# Glitter pills!



## Chris (Dec 5, 2014)

Seriously? I just saw an ad for glitter pills. If you don't know what they are made for, google them and you will find out there is a market for everything now days.


----------



## frodo (Dec 5, 2014)

i guess that would freak the doc out.  but who the hell else is looking at your poop????


----------



## oldognewtrick (Dec 5, 2014)

Well if you have an outhouse or a portajohn at a construction site, it could make for some interesting conversations.


----------



## inspectorD (Dec 5, 2014)

oldognewtrick said:


> Well if you have an outhouse or a portajohn at a construction site, it could make for some interesting conversations.

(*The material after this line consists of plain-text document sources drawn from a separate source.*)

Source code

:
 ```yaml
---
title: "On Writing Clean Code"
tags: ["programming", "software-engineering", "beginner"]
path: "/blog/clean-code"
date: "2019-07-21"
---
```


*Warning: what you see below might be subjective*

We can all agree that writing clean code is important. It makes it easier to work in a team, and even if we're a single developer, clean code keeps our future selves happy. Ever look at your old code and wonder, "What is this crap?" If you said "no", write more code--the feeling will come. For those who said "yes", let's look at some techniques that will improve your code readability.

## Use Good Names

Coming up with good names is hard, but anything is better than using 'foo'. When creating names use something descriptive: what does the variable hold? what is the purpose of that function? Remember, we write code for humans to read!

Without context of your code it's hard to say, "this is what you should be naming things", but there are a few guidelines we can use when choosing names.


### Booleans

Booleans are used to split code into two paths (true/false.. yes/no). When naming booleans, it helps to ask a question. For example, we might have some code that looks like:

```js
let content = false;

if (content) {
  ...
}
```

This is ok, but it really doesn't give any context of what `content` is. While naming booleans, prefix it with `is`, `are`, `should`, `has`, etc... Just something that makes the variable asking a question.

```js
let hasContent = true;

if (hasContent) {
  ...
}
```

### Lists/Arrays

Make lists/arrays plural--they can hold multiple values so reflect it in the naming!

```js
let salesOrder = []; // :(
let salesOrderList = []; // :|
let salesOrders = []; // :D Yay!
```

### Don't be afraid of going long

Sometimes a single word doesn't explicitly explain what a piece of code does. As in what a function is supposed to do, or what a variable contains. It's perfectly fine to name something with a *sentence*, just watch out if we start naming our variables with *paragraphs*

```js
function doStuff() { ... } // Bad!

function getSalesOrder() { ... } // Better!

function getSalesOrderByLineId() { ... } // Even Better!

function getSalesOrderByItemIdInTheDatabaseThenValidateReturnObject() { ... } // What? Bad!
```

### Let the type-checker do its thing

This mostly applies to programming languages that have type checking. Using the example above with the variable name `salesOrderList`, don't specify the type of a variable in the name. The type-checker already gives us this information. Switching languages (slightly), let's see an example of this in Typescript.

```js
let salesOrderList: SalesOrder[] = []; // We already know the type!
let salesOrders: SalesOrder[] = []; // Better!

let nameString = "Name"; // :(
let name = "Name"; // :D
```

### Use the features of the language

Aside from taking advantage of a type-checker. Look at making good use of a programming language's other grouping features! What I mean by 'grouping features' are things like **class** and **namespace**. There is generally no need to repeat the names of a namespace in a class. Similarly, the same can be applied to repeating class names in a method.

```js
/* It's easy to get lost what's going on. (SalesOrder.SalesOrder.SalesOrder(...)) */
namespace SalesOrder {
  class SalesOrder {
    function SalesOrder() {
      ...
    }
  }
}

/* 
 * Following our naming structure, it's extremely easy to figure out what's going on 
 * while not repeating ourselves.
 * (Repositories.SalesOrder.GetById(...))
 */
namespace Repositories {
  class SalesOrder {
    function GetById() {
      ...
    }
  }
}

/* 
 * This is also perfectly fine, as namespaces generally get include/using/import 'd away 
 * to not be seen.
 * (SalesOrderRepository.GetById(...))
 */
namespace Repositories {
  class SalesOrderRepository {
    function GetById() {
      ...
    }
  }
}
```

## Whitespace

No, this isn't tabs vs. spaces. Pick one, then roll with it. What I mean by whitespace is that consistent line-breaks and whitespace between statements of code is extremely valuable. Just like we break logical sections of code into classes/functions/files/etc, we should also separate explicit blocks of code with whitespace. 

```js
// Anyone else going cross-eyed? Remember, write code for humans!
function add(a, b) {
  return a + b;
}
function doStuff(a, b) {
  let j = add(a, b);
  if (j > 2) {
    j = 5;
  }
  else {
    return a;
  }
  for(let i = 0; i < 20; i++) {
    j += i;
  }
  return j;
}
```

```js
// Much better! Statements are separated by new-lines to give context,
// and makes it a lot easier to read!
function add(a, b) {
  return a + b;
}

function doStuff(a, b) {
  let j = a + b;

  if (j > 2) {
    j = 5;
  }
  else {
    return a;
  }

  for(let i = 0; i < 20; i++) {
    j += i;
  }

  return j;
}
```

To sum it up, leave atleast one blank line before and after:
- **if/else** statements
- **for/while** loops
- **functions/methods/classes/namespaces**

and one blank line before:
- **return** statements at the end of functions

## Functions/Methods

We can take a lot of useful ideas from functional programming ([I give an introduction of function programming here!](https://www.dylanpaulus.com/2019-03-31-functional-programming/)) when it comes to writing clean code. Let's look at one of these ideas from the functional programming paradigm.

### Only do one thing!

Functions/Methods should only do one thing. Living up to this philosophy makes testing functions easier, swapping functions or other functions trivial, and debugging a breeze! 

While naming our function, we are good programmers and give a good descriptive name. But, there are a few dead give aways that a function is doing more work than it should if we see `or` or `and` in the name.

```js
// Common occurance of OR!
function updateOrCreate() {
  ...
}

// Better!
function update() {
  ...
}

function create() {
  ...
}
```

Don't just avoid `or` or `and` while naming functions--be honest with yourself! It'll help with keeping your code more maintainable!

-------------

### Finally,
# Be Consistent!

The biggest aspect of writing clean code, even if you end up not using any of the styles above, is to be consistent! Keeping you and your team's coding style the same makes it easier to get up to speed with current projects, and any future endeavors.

ReallY?... you need a vacation..:beer:


----------



## oldognewtrick (Dec 5, 2014)

inspectorD said:


> ReallY?... you need a vacation..:beer:



You got that right.


----------



## frodo (Dec 5, 2014)

if you come up to me and start discussing the color of your poop

I am gonna have an important meeting somewhere right now!!!


----------



## nealtw (Dec 5, 2014)

This is a crappy thread.


----------



## frodo (Dec 7, 2014)

......................


----------



## slownsteady (Dec 7, 2014)

Damn kids, can't do anything for themselves. Why can't they do like we did when we was young and just snort it!


----------



## Chris (Dec 8, 2014)

They want to be different.


----------



## nealtw (Dec 8, 2014)

They don't have to try very hard!


----------